- Requirement -
The entries below hold a line with "- Data Wrangling" and a line with "If we split". Return those lines and all that lie between them, exactly and only.

══ Data shown

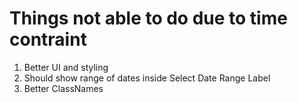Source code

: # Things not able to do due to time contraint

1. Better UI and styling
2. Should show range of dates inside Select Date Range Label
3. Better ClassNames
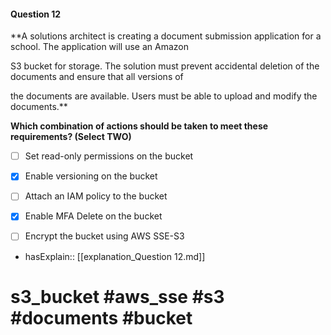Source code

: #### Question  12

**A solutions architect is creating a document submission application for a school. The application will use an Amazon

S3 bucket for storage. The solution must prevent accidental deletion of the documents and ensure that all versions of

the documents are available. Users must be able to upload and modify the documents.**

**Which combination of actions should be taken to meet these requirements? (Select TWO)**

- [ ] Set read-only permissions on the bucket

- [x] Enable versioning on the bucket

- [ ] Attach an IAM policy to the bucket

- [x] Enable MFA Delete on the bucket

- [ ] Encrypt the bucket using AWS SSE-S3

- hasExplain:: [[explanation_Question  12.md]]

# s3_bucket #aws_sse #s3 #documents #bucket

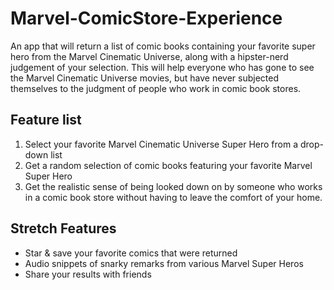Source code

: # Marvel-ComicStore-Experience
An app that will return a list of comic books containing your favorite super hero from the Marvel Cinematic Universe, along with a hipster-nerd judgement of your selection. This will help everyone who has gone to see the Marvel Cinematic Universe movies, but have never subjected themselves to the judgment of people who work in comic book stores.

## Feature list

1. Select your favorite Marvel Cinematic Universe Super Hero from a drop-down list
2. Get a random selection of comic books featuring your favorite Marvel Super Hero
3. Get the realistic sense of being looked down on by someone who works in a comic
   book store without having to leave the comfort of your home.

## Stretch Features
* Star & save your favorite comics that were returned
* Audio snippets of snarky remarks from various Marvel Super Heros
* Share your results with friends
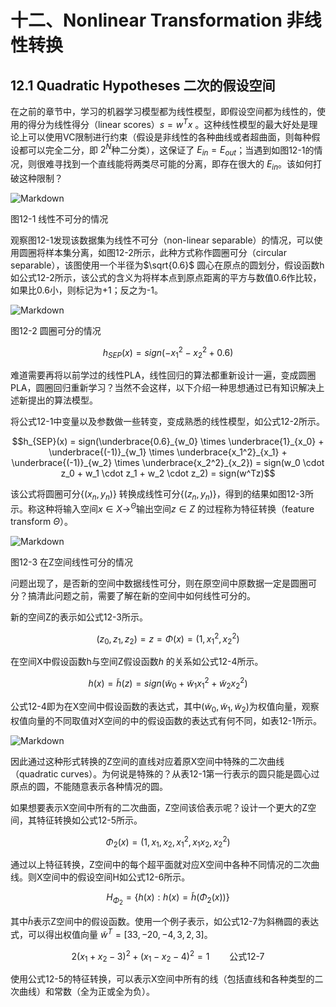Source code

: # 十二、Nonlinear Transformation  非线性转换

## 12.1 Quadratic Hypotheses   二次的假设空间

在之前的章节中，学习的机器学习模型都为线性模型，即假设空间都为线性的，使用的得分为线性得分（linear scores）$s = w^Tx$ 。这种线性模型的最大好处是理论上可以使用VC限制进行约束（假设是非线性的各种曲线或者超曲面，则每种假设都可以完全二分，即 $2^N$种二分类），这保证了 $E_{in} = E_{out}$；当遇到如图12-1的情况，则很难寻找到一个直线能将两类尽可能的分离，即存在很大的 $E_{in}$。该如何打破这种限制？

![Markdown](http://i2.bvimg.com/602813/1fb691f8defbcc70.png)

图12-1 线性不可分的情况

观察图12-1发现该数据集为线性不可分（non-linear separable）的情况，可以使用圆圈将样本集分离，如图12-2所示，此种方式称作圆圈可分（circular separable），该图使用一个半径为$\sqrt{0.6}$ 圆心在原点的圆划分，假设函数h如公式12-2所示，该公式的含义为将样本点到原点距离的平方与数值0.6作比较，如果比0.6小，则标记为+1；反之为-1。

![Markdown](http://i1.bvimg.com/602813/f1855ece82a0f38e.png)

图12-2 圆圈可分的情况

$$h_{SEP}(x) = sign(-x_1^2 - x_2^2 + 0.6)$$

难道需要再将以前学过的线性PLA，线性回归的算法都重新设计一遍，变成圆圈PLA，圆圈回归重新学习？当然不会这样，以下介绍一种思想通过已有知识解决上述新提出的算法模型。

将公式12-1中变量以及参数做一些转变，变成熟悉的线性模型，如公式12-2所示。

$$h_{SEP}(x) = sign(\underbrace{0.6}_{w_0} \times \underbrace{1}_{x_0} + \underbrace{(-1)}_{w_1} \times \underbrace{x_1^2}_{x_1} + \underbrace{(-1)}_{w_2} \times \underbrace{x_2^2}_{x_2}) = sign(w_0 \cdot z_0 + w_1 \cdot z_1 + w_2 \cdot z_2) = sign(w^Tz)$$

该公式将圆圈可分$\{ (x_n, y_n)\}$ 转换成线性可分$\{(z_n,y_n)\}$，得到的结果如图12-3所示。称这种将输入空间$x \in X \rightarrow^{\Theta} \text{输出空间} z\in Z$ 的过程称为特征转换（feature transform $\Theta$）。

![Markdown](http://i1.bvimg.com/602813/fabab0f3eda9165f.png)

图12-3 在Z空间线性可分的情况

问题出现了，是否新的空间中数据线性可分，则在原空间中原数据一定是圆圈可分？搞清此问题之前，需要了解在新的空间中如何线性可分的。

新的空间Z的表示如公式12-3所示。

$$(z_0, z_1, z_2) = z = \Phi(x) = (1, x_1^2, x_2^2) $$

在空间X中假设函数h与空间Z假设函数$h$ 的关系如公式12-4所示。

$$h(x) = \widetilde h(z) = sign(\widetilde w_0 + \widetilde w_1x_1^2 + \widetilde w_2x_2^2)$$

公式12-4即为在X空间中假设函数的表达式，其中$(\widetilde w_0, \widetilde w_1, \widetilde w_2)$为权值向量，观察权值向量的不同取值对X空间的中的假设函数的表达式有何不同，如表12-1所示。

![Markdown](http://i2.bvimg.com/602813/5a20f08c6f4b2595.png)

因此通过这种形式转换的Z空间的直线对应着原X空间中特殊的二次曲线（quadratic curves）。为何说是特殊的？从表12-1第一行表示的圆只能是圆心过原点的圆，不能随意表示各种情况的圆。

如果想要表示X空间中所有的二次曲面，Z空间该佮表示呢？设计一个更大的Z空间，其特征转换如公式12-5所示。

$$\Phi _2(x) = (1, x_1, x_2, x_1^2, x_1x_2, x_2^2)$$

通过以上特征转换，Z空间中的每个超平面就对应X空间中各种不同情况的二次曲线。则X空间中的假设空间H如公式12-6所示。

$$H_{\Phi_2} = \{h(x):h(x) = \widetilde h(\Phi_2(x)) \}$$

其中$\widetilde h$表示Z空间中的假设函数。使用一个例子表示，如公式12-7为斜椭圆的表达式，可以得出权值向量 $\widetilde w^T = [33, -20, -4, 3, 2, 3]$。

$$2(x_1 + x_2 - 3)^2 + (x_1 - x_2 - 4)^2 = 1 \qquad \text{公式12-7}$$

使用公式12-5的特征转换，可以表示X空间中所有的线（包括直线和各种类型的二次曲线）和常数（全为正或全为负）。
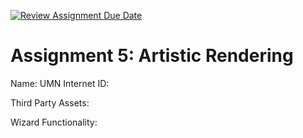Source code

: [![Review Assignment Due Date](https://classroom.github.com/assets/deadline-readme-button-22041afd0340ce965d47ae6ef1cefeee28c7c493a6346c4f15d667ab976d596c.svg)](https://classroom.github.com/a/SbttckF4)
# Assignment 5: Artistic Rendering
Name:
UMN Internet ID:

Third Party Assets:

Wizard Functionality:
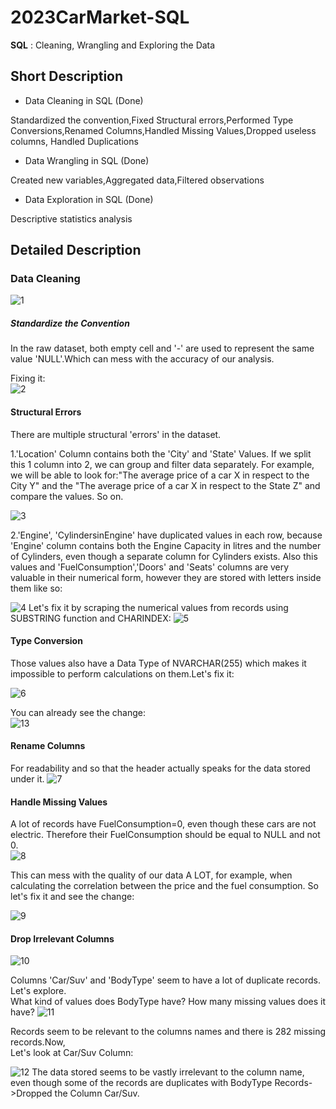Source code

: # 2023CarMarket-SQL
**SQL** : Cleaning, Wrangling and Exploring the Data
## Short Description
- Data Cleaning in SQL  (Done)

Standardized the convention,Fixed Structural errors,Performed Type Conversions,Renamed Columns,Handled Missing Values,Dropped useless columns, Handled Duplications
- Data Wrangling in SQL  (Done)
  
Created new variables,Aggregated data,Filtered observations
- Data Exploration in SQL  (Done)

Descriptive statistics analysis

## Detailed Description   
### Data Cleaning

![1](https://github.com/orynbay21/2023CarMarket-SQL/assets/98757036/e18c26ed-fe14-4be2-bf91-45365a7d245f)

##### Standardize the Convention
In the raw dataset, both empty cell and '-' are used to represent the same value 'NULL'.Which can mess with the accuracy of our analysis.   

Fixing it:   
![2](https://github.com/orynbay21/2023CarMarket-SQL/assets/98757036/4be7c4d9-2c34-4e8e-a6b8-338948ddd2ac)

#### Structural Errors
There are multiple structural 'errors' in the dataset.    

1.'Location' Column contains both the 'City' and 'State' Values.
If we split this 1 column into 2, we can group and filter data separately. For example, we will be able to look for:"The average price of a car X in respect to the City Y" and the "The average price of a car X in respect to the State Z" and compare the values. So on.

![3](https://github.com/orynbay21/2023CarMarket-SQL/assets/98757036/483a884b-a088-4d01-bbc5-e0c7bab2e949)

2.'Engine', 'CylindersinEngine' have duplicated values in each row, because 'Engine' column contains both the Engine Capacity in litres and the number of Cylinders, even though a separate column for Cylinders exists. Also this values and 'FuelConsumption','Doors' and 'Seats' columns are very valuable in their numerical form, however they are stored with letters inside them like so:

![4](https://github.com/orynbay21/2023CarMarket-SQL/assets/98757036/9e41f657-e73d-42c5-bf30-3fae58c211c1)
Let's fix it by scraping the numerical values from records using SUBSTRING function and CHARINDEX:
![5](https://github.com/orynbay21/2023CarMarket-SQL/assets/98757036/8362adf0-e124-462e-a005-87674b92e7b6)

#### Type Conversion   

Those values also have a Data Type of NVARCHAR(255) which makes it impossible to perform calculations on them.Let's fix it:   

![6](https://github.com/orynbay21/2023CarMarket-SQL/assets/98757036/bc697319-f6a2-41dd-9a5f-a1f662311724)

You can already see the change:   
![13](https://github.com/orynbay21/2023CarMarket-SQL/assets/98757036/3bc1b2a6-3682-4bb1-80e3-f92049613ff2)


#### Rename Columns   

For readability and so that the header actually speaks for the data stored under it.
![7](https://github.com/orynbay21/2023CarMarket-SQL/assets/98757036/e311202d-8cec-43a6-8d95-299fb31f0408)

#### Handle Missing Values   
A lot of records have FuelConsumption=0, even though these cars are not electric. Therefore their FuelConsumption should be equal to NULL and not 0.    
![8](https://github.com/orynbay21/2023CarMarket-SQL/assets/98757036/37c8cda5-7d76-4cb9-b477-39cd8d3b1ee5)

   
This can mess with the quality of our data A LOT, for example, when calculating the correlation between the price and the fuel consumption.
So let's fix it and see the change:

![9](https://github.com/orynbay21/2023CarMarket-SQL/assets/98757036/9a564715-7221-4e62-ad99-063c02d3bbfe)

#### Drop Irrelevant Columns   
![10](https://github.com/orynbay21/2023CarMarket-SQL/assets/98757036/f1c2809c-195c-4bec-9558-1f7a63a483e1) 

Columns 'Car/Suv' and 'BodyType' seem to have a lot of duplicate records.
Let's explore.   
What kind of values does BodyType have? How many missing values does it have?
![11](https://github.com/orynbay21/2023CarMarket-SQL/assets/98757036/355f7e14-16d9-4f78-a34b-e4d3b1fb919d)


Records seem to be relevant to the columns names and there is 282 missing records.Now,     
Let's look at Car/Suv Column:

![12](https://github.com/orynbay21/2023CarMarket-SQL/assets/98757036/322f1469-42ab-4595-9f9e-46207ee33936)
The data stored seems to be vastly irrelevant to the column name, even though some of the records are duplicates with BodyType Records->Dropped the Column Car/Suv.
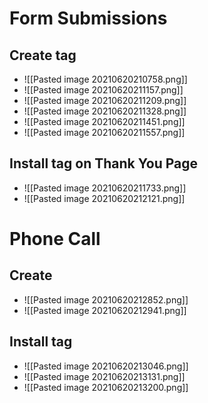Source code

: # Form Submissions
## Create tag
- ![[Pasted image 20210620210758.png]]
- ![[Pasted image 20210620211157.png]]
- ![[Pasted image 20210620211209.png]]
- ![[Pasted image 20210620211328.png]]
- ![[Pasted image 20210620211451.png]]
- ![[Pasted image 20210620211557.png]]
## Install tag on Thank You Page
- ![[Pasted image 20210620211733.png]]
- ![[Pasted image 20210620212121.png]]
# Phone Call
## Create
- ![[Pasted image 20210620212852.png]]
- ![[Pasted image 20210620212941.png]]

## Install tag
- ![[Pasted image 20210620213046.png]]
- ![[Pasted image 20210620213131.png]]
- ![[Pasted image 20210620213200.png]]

════

- Exercise solution -
- Data Wrangling in SQL  (Done)
  
Created new variables,Aggregated data,Filtered observations
- Data Exploration in SQL  (Done)

Descriptive statistics analysis

## Detailed Description   
### Data Cleaning

![1](https://github.com/orynbay21/2023CarMarket-SQL/assets/98757036/e18c26ed-fe14-4be2-bf91-45365a7d245f)

##### Standardize the Convention
In the raw dataset, both empty cell and '-' are used to represent the same value 'NULL'.Which can mess with the accuracy of our analysis.   

Fixing it:   
![2](https://github.com/orynbay21/2023CarMarket-SQL/assets/98757036/4be7c4d9-2c34-4e8e-a6b8-338948ddd2ac)

#### Structural Errors
There are multiple structural 'errors' in the dataset.    

1.'Location' Column contains both the 'City' and 'State' Values.
If we split this 1 column into 2, we can group and filter data separately. For example, we will be able to look for:"The average price of a car X in respect to the City Y" and the "The average price of a car X in respect to the State Z" and compare the values. So on.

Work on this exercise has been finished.